When a line in the entries contains the word "Folgenden", copy that line in full.
-*-
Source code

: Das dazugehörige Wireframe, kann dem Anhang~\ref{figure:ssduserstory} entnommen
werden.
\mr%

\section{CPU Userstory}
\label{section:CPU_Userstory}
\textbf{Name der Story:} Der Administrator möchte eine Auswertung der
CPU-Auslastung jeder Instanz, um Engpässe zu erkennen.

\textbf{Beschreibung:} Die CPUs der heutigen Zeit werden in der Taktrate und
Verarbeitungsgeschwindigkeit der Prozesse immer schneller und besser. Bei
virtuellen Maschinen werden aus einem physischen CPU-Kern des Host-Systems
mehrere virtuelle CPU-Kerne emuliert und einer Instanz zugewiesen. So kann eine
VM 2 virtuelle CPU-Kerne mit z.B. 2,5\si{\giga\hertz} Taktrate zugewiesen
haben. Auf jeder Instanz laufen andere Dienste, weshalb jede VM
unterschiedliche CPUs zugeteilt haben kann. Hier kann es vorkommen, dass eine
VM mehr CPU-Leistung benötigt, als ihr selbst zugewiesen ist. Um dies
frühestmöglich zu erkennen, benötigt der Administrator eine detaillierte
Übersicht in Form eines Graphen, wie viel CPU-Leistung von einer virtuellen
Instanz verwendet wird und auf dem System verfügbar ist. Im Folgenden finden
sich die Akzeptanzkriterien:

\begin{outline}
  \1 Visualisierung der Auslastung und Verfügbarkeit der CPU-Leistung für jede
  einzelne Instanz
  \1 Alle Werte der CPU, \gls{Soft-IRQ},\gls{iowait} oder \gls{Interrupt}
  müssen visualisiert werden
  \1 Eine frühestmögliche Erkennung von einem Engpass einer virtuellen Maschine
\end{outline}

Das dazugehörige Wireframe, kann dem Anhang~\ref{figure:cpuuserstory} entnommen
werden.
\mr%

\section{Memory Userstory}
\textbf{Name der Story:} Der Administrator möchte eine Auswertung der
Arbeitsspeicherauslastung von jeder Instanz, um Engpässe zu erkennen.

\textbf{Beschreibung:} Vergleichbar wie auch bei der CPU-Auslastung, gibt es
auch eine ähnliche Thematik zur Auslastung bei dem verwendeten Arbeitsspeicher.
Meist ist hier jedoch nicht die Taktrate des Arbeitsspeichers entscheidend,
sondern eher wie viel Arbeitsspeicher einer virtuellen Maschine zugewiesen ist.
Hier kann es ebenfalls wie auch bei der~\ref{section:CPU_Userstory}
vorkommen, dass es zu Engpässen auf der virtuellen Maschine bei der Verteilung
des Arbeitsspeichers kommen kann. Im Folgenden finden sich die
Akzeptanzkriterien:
-*-
RESULT —
Instanz verwendet wird und auf dem System verfügbar ist. Im Folgenden finden
des Arbeitsspeichers kommen kann. Im Folgenden finden sich die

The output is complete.